Mother’s Day Caddis Hatch

The Arkansas River is famous for its Mother’s Day caddis hatch. Dry fly enthusiasts flock to the river in search of rising trout. Many locals believe the Blue Wing Olive hatch that leads up to the Mother’s Day bonanza overshadows the famed caddis hatch. Any cloudy day in March seems to result in sipping trout. Moth hatches begin below Salida and slowly move upstream as weather and water conditions permit. Outside of Leadville, following Highway 24 south, anglers will pass the banana belt. The banana belt valley is always warmer than surrounding areas due to the wind and rains that collect in the nearby peaks. The Arkansas is full of cookie cutter 16-inch brown trout.
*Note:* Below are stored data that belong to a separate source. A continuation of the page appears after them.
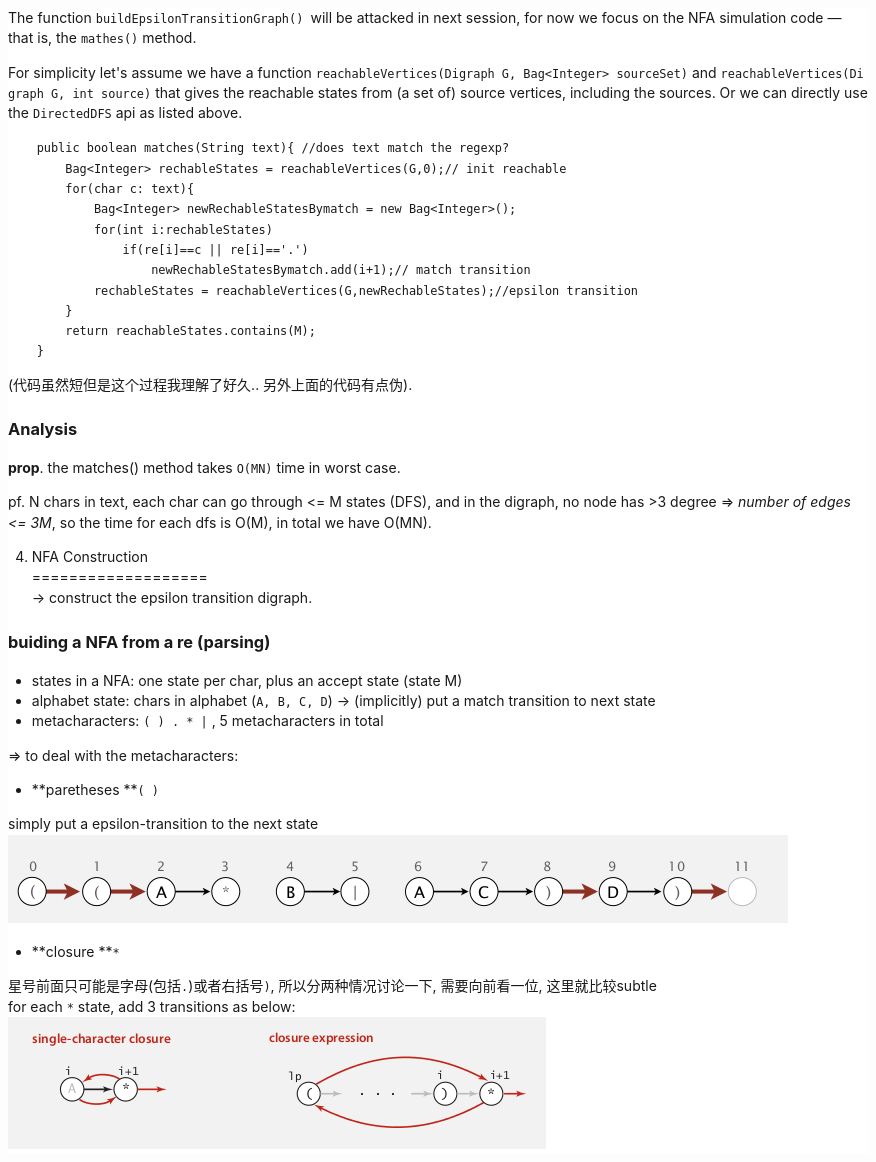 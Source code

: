   
The function ``buildEpsilonTransitionGraph() ``will be attacked in next session, for now we focus on the NFA simulation code — that is, the ``mathes()`` method.   
  
For simplicity let's assume we have a function ``reachableVertices(Digraph G, Bag<Integer> sourceSet)`` and  ``reachableVertices(Digraph G, int source)`` that gives the reachable states from (a set of) source vertices, including the sources. Or we can directly use the ``DirectedDFS`` api as listed above.   
  
        public boolean matches(String text){ //does text match the regexp?  
            Bag<Integer> rechableStates = reachableVertices(G,0);// init reachable   
            for(char c: text){  
                Bag<Integer> newRechableStatesBymatch = new Bag<Integer>();  
                for(int i:rechableStates)  
                    if(re[i]==c || re[i]=='.')   
                        newRechableStatesBymatch.add(i+1);// match transition  
                rechableStates = reachableVertices(G,newRechableStates);//epsilon transition  
            }  
            return reachableStates.contains(M);  
        }  
  
(代码虽然短但是这个过程我理解了好久.. 另外上面的代码有点伪).   
  
### Analysis  
**prop**. the matches() method takes ``O(MN)`` time in worst case.   
  
pf. N chars in text, each char can go through <= M states (DFS), and in the digraph, no node has >3 degree ⇒ *number of edges <= 3M*, so the time for each dfs is O(M), in total we have O(MN).   
  
4. NFA Construction  
===================  
→ construct the epsilon transition digraph.   
  
### buiding a NFA from a re (parsing)  
  
* states in a NFA: one state per char, plus an  accept state (state M)  
* alphabet state: chars in alphabet (``A, B, C, D``)  → (implicitly) put a match transition to next state  
* metacharacters:  ``( ) . * |`` , 5 metacharacters in total  
  
⇒ to deal with the metacharacters:  
  
  
* **paretheses **``( )``  
  
simply put a epsilon-transition to the next state  
![](algoII_week5_1/pasted_image020.png)  
  
* **closure **``*``  
  
星号前面只可能是字母(包括``.``)或者右括号``)``, 所以分两种情况讨论一下, 需要向前看一位, 这里就比较subtle  
for each ``*`` state, add 3 transitions as below:   
![](algoII_week5_1/pasted_image021.png)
Some of the deeper pools will hold larger trout; however, the lack of size is easily made up in numerous hookups.

 

The Upper Arkansas

The Upper Arkansas is an easy wade. With the exception of runoff, the upper stretches of the river are relatively small and can be easily crossed. The river is usually clear and cold. The upper stretches offer fantastic dry fly fishing. The riffles and undercut banks are perfect dry-dropper water. The Hayden Meadow access offers over six miles of public access, which allows anglers ample opportunity to spread out.

 

Floating the Arkansas

The Arkansas is one of the most popular whitewater rafting rivers in the world. Hundreds of boats float the Ark each day during the summer. While the rubber hatch may be too much to contend with on certain stretches, the Arkansas has many superb floats for fly fishermen. The river between Buena Vista and Salida boasts extremely good dry fly fishing for feisty brown trout. Anglers can experience nonstop action on a dry-dropper combo, double dries, and streamers. The river is very technical to navigate, so we usually float the Ark in a raft. Beware! If you plan to float the Ark on your own, be sure you know what lies downstream. The Ark features many “keeper” rapids that can eat boats like Scylla and Charybdis – mythical sea monsters from Homer’s Odyssey.

 

Wade Fishing the Arkansas

Walk-and-wade anglers will find ample public access between Buena Vista and Canon City. This area fishes best during the spring and fall, but should not be ignored if you are in the area.